> _EXERCISE MATERIAL_:
....
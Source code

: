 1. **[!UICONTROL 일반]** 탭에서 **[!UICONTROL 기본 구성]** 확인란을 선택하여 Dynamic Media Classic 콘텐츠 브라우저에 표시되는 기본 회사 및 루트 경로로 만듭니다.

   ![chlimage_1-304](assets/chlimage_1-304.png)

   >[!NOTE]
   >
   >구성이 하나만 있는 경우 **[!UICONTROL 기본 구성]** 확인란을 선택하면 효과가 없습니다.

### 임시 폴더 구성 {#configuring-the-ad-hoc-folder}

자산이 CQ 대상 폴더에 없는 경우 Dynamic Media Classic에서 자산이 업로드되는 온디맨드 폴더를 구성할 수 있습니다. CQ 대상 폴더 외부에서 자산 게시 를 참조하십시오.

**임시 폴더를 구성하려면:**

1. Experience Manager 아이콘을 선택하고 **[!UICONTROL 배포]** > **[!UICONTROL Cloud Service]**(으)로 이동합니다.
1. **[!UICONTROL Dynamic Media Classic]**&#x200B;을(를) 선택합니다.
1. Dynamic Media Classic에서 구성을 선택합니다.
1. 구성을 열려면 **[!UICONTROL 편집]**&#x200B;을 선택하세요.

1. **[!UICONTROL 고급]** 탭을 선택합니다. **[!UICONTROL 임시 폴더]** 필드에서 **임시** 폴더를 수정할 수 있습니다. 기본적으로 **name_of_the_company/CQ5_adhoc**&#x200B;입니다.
....
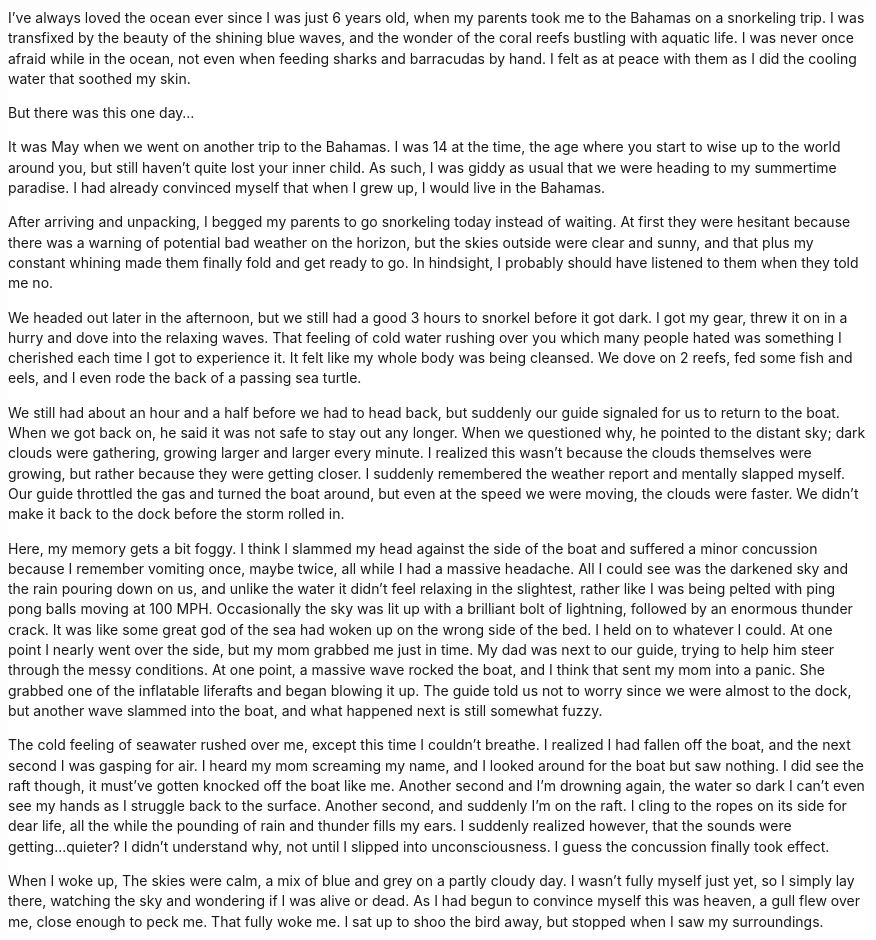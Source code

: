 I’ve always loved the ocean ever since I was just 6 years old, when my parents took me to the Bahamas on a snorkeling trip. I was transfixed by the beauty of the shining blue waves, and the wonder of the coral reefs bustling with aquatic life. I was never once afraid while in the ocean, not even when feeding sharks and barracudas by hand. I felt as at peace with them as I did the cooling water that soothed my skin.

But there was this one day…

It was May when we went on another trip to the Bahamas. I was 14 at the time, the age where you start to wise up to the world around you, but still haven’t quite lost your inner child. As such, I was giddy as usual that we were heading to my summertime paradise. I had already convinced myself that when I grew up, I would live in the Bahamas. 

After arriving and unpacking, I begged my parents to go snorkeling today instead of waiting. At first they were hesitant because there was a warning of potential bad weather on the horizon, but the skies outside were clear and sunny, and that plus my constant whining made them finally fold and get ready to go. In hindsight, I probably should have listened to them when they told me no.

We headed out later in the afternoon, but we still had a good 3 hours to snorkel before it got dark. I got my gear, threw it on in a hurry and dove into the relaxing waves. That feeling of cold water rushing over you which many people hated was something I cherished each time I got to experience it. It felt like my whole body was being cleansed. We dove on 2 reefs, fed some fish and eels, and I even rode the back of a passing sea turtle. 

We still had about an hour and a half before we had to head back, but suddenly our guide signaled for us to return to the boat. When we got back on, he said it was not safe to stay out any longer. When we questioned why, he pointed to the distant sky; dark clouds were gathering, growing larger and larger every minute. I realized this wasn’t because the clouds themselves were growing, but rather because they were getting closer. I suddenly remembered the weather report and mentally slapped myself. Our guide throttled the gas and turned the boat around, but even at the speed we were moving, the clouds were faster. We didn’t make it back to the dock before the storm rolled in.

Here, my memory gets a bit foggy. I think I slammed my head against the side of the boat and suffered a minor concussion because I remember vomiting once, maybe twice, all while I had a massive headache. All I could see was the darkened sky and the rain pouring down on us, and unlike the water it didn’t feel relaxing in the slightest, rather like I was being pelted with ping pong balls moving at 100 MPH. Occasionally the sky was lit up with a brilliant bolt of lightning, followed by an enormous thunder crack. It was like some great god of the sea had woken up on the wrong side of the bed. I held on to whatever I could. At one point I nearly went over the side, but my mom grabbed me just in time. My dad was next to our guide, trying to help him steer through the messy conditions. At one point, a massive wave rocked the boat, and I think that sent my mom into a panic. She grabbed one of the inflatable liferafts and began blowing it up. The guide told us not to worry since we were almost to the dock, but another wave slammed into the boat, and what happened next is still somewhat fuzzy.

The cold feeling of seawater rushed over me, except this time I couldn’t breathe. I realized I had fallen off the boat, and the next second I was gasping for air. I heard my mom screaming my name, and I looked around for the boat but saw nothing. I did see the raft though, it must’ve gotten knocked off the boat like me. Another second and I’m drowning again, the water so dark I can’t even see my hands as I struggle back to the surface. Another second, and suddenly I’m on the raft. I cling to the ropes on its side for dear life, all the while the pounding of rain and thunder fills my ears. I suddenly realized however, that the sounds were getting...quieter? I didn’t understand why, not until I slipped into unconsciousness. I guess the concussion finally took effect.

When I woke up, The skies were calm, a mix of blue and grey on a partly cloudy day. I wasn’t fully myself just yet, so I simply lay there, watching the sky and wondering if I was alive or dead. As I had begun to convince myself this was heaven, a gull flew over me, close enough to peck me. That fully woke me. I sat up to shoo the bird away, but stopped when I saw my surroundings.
....
> _WHAT IS REQUIRED_:
From the entries above, restate word for word the lines from the line containing "We still had about" to the line containing "Here, my memory", both ends included, and nothing more.

> _RESPONSE TO THE TASK_:
We still had about an hour and a half before we had to head back, but suddenly our guide signaled for us to return to the boat. When we got back on, he said it was not safe to stay out any longer. When we questioned why, he pointed to the distant sky; dark clouds were gathering, growing larger and larger every minute. I realized this wasn’t because the clouds themselves were growing, but rather because they were getting closer. I suddenly remembered the weather report and mentally slapped myself. Our guide throttled the gas and turned the boat around, but even at the speed we were moving, the clouds were faster. We didn’t make it back to the dock before the storm rolled in.

Here, my memory gets a bit foggy. I think I slammed my head against the side of the boat and suffered a minor concussion because I remember vomiting once, maybe twice, all while I had a massive headache. All I could see was the darkened sky and the rain pouring down on us, and unlike the water it didn’t feel relaxing in the slightest, rather like I was being pelted with ping pong balls moving at 100 MPH. Occasionally the sky was lit up with a brilliant bolt of lightning, followed by an enormous thunder crack. It was like some great god of the sea had woken up on the wrong side of the bed. I held on to whatever I could. At one point I nearly went over the side, but my mom grabbed me just in time. My dad was next to our guide, trying to help him steer through the messy conditions. At one point, a massive wave rocked the boat, and I think that sent my mom into a panic. She grabbed one of the inflatable liferafts and began blowing it up. The guide told us not to worry since we were almost to the dock, but another wave slammed into the boat, and what happened next is still somewhat fuzzy.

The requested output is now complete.